The answer must consist of each line below that contains the string "description".

#### Data to use ####

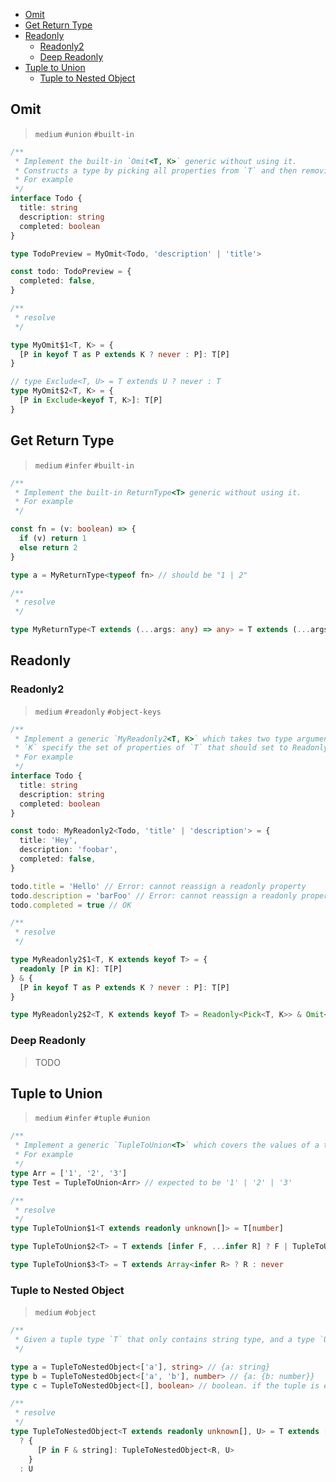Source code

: <!-- TOC -->

  - [Omit](#omit)
  - [Get Return Type](#get-return-type)
  - [Readonly](#readonly)
    - [Readonly2](#readonly2)
    - [Deep Readonly](#deep-readonly)
  - [Tuple to Union](#tuple-to-union)
    - [Tuple to Nested Object](#tuple-to-nested-object)

<!-- /TOC -->

## Omit

> `medium` `#union` `#built-in`

```typescript
/**
 * Implement the built-in `Omit<T, K>` generic without using it.
 * Constructs a type by picking all properties from `T` and then removing `K`
 * For example
 */
interface Todo {
  title: string
  description: string
  completed: boolean
}

type TodoPreview = MyOmit<Todo, 'description' | 'title'>

const todo: TodoPreview = {
  completed: false,
}

/**
 * resolve
 */

type MyOmit$1<T, K> = {
  [P in keyof T as P extends K ? never : P]: T[P]
}

// type Exclude<T, U> = T extends U ? never : T
type MyOmit$2<T, K> = {
  [P in Exclude<keyof T, K>]: T[P]
}
```

## Get Return Type

> `medium` `#infer` `#built-in`

```typescript
/**
 * Implement the built-in ReturnType<T> generic without using it.
 * For example
 */

const fn = (v: boolean) => {
  if (v) return 1
  else return 2
}

type a = MyReturnType<typeof fn> // should be "1 | 2"

/**
 * resolve
 */

type MyReturnType<T extends (...args: any) => any> = T extends (...args: any) => infer R ? R : any
```

## Readonly

### Readonly2

> `medium` `#readonly` `#object-keys`

```typescript
/**
 * Implement a generic `MyReadonly2<T, K>` which takes two type argument `T` and `K`.
 * `K` specify the set of properties of `T` that should set to Readonly. When `K` is not provided, it should make all properties readonly just like the normal `Readonly<T>`.
 * For example
 */
interface Todo {
  title: string
  description: string
  completed: boolean
}

const todo: MyReadonly2<Todo, 'title' | 'description'> = {
  title: 'Hey',
  description: 'foobar',
  completed: false,
}

todo.title = 'Hello' // Error: cannot reassign a readonly property
todo.description = 'barFoo' // Error: cannot reassign a readonly property
todo.completed = true // OK

/**
 * resolve
 */

type MyReadonly2$1<T, K extends keyof T> = {
  readonly [P in K]: T[P]
} & {
  [P in keyof T as P extends K ? never : P]: T[P]
}

type MyReadonly2$2<T, K extends keyof T> = Readonly<Pick<T, K>> & Omit<T, K>
```

### Deep Readonly

> TODO

## Tuple to Union

> `medium` `#infer` `#tuple` `#union`

```typescript
/**
 * Implement a generic `TupleToUnion<T>` which covers the values of a tuple to its values union.
 * For example
 */
type Arr = ['1', '2', '3']
type Test = TupleToUnion<Arr> // expected to be '1' | '2' | '3'

/**
 * resolve
 */
type TupleToUnion$1<T extends readonly unknown[]> = T[number]

type TupleToUnion$2<T> = T extends [infer F, ...infer R] ? F | TupleToUnion<R> : never

type TupleToUnion$3<T> = T extends Array<infer R> ? R : never
```

### Tuple to Nested Object

> `medium` `#object`

```typescript
/**
 * Given a tuple type `T` that only contains string type, and a type `U`, build an object recursively.
 */

type a = TupleToNestedObject<['a'], string> // {a: string}
type b = TupleToNestedObject<['a', 'b'], number> // {a: {b: number}}
type c = TupleToNestedObject<[], boolean> // boolean. if the tuple is empty, just return the U type

/**
 * resolve
 */
type TupleToNestedObject<T extends readonly unknown[], U> = T extends [infer F, ...infer R]
  ? {
      [P in F & string]: TupleToNestedObject<R, U>
    }
  : U
```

####

**Finished task**
  description: string
type TodoPreview = MyOmit<Todo, 'description' | 'title'>
  description: string
const todo: MyReadonly2<Todo, 'title' | 'description'> = {
  description: 'foobar',
todo.description = 'barFoo' // Error: cannot reassign a readonly property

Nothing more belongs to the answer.